> [Stored data entries]:
· · ·
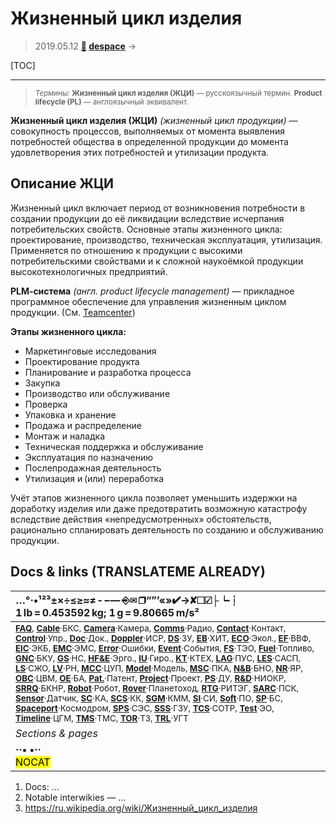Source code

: # Жизненный цикл изделия
> 2019.05.12 **[🚀](../index/index.md) [despace](index.md)** → **[](.md)**

[TOC]

---

> <small>*Термины:* **Жизненный цикл изделия (ЖЦИ)** — русскоязычный термин. **Product lifecycle (PL)** — англоязычный эквивалент.</small>

**Жизненный цикл изделия (ЖЦИ)** *(жизненный цикл продукции)* — совокупность процессов, выполняемых от момента выявления потребностей общества в определенной продукции до момента удовлетворения этих потребностей и утилизации продукта.



## Описание ЖЦИ
Жизненный цикл включает период от возникновения потребности в создании продукции до её ликвидации вследствие исчерпания потребительских свойств. Основные этапы жизненного цикла: проектирование, производство, техническая эксплуатация, утилизация. Применяется по отношению к продукции с высокими потребительскими свойствами и к сложной наукоёмкой продукции высокотехнологичных предприятий.

**PLM‑система** *(англ. product lifecycle management)* — прикладное программное обеспечение для управления жизненным циклом продукции. (См. [Teamcenter](teamcenter.md))

**Этапы жизненного цикла:**

   - Маркетинговые исследования
   - Проектирование продукта
   - Планирование и разработка процесса
   - Закупка
   - Производство или обслуживание
   - Проверка
   - Упаковка и хранение
   - Продажа и распределение
   - Монтаж и наладка
   - Техническая поддержка и обслуживание
   - Эксплуатация по назначению
   - Послепродажная деятельность
   - Утилизация и (или) переработка

Учёт этапов жизненного цикла позволяет уменьшить издержки на доработку изделия или даже предотвратить возможную катастрофу вследствие действия «непредусмотренных» обстоятельств, рационально спланировать деятельность по созданию и обслуживанию продукции.



<p style="page-break-after:always"> </p>

## Docs & links (TRANSLATEME ALREADY)
|…°·•¹²³±×÷≤≥≈≠ ‑ −— ⎆✉ ❐“”’«»✔→✘☐☑├┕┆ 1 lb = 0.453592 kg; 1 g = 9.80665 m/s²|
|:--|
|<small>**[FAQ](faq.md)**, **[Cable](cable.md)**·БКС, **[Camera](cam.md)**·Камера, **[Comms](comms.md)**·Радио, **[Contact](contact.md)**·Контакт, **[Control](control.md)**·Упр., **[Doc](doc.md)**·Док., **[Doppler](doppler.md)**·ИСР, **[DS](ds.md)**·ЗУ, **[EB](eb.md)**·ХИТ, **[ECO](ecology.md)**·Экол., **[EF](ef.md)**·ВВФ, **[ElC](elc.md)**·ЭКБ, **[EMC](emc.md)**·ЭМС, **[Error](error.md)**·Ошибки, **[Event](event.md)**·События, **[FS](fs.md)**·ТЭО, **[Fuel](fuel.md)**·Топливо, **[GNC](gnc.md)**·БКУ, **[GS](scs.md)**·НС, **[HF&E](hfe.md)**·Эрго., **[IU](iu.md)**·Гиро., **[KT](kt.md)**·КТЕХ, **[LAG](lag.md)**·ПУC, **[LES](les.md)**·САСП, **[LS](ls.md)**·СЖО, **[LV](lv.md)**·РН, **[MCC](mcc.md)**·ЦУП, **[Model](model.md)**·Модель, **[MSC](sc.md)**·ПКА, **[N&B](nnb.md)**·БНО, **[NR](nr.md)**·ЯР, **[OBC](obc.md)**·ЦВМ, **[OE](oe.md)**·БА, **[Pat.](патент.md)**·Патент, **[Project](project.md)**·Проект, **[PS](ps.md)**·ДУ, **[R&D](rnd.md)**·НИОКР, **[SRRQ](srrq.md)**·БКНР, **[Robot](robotics.md)**·Робот, **[Rover](rover.md)**·Планетоход, **[RTG](rtg.md)**·РИТЭГ, **[SARC](sarc.md)**·ПСК, **[Sensor](sensor.md)**·Датчик, **[SC](sc.md)**·КА, **[SCS](scs.md)**·КК, **[SGM](sgm.md)**·КММ, **[SI](si.md)**·СИ, **[Soft](soft.md)**·ПО, **[SP](sp.md)**·БС, **[Spaceport](spaceport.md)**·Космодром, **[SPS](sps.md)**·СЭС, **[SSS](sss.md)**·ГЗУ, **[TCS](tcs.md)**·СОТР, **[Test](test.md)**·ЭО, **[Timeline](timeline.md)**·ЦГМ, **[TMS](tms.md)**·ТМС, **[TOR](tor.md)**·ТЗ, **[TRL](trl.md)**·УГТ</small>|
|*Sections & pages*|
|**··• [](.md) •··**<br> <mark>NOCAT</mark> |

   1. Docs: …
   1. Notable interwikies — …
   1. <https://ru.wikipedia.org/wiki/Жизненный_цикл_изделия>

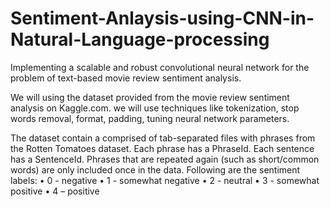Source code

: # Sentiment-Anlaysis-using-CNN-in-Natural-Language-processing
 Implementing  a scalable and robust convolutional neural network for the problem of text-based movie review sentiment analysis.
 
 We will using the dataset provided from the movie review sentiment analysis on Kaggle.com. we will use techniques like tokenization,  stop words removal, format, padding, tuning neural network parameters.
 
 The dataset contain a comprised of tab-separated files with phrases from the Rotten Tomatoes dataset. Each phrase has a PhraseId. Each sentence has a  SentenceId. Phrases that are repeated again (such as short/common words) are only included once in the data.
Following are the sentiment labels:
•	0 - negative
•	1 - somewhat negative
•	2 - neutral
•	3 - somewhat positive
•	4 – positive

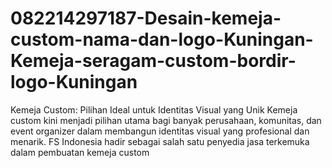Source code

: # 082214297187-Desain-kemeja-custom-nama-dan-logo-Kuningan-Kemeja-seragam-custom-bordir-logo-Kuningan
Kemeja Custom: Pilihan Ideal untuk Identitas Visual yang Unik  Kemeja custom kini menjadi pilihan utama bagi banyak perusahaan, komunitas, dan event organizer dalam membangun identitas visual yang profesional dan menarik. FS Indonesia hadir sebagai salah satu penyedia jasa terkemuka dalam pembuatan kemeja custom
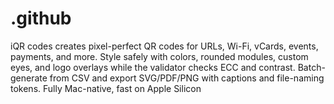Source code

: # .github
iQR codes creates pixel-perfect QR codes for URLs, Wi-Fi, vCards, events, payments, and more. Style safely with colors, rounded modules, custom eyes, and logo overlays while the validator checks ECC and contrast. Batch-generate from CSV and export SVG/PDF/PNG with captions and file-naming tokens. Fully Mac-native, fast on Apple Silicon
· · ·
Copy out only the lines of the records above from the one with "# Жизненный цикл изделия" through the one with "## Описание ЖЦИ", exactly as they stand, both included.

: # Жизненный цикл изделия
> 2019.05.12 **[🚀](../index/index.md) [despace](index.md)** → **[](.md)**

[TOC]

---

> <small>*Термины:* **Жизненный цикл изделия (ЖЦИ)** — русскоязычный термин. **Product lifecycle (PL)** — англоязычный эквивалент.</small>

**Жизненный цикл изделия (ЖЦИ)** *(жизненный цикл продукции)* — совокупность процессов, выполняемых от момента выявления потребностей общества в определенной продукции до момента удовлетворения этих потребностей и утилизации продукта.



## Описание ЖЦИ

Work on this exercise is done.